En efecto, actualmente se está dando la paradoja de que para algunos, el valor de un ser vivo, incluido el propio hombre, no depende de su propia naturaleza o esencia, según la escala de la vida comúnmente aceptada (de menor a mayor: vida vegetal, animal y humana), sino que siguiendo un criterio cuasieconomicista, tiende a darse mayor dignidad a aquellas especies con menos individuos, las más escasas. De esta manera, cualquier especie en extinción, sea un animal o planta, valdría más que uno o muchos seres humanos, y como se ha perdido la jerarquía tradicional entre las formas de vida, muy bien podrían sacrificarse varios seres más numerosos en pos de los menos abundantes. El problema, como resulta obvio, es que desde esta perspectiva, siendo ya varios miles de millones, el valor del hombre se vería fuertemente perjudicado, quedando en uno de los últimos lugares de la tabla, superado, quizá, por algunos microorganismos o por las ratas.
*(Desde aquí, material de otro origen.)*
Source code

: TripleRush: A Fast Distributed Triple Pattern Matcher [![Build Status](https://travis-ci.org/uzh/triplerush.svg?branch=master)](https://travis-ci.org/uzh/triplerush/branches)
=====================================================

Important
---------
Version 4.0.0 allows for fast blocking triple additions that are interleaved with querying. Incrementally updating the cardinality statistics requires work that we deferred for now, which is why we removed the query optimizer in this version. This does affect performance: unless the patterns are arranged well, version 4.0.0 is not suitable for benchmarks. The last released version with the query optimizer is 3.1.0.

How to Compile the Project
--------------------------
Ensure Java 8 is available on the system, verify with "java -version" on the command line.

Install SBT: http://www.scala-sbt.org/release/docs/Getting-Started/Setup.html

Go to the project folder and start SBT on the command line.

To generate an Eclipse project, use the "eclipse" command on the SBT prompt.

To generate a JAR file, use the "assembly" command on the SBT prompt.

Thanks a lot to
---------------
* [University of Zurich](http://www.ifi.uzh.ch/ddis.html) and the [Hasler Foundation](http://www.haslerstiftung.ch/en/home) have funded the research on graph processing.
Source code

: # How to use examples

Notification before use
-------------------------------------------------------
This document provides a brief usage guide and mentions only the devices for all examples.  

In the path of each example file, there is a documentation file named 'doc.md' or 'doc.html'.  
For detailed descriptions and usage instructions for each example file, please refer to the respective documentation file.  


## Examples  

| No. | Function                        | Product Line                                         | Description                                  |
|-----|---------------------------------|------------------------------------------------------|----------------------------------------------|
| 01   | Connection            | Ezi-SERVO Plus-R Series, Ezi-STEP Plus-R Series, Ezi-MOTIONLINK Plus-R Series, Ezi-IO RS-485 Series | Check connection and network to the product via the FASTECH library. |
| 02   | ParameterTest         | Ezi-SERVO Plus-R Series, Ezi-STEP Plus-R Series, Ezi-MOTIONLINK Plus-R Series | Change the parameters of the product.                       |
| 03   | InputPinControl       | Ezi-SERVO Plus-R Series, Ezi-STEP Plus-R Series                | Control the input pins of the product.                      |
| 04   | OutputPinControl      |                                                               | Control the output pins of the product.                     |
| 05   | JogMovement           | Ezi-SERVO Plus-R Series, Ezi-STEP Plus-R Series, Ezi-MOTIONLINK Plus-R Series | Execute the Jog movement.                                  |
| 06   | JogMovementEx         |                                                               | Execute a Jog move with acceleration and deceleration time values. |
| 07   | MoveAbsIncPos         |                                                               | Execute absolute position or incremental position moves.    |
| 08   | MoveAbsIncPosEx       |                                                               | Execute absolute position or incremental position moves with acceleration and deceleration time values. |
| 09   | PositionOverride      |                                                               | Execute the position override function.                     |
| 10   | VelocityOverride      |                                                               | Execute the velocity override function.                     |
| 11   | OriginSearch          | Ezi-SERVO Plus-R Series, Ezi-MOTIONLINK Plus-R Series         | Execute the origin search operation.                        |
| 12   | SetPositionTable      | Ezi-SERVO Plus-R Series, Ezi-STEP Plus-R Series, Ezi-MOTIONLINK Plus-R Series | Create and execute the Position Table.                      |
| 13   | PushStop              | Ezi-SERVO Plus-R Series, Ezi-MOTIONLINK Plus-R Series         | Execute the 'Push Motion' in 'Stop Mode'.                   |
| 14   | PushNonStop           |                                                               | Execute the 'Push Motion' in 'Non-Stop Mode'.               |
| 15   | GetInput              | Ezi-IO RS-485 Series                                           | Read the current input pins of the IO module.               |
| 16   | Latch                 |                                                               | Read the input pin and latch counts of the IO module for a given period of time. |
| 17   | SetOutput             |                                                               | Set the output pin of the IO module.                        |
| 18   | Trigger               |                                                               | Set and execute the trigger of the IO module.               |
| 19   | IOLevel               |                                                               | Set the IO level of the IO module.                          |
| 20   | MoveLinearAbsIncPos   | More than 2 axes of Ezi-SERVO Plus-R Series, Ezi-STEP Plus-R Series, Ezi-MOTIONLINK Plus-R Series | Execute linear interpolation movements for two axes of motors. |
Por desgracia esto no es ciencia ficción: resulta común que en las noticias de casi todos los días se preste una atención muchas veces desproporcionada a situaciones que afectan sobre todo a animales, desatendiendo otras en que el sufrimiento humano es infinitamente mayor; y también asombra como se gastan recursos siderales y mucho tiempo para ayudar a especies en peligro o afectadas por algún problema, y se desatienten poblaciones enteras que literalmente, pueden estar muriéndose de hambre. ¿Dónde quedaron, por tanto, las solemnes declaraciones de derechos fundamentales y la misma dignidad humana?
Aún no llegamos a esta situación, pero ya hay indicios en tal sentido. El problema es que si algún día llegara a triunfar este modo de pensar, el hombre casi no tendría nada a que echar mano para su sustento, aspecto que conviene tener en cuenta, debido a esta inevitable relación lógica que existe en cualquier clase de argumento, de manera independiente a las intenciones iniciales del mismo.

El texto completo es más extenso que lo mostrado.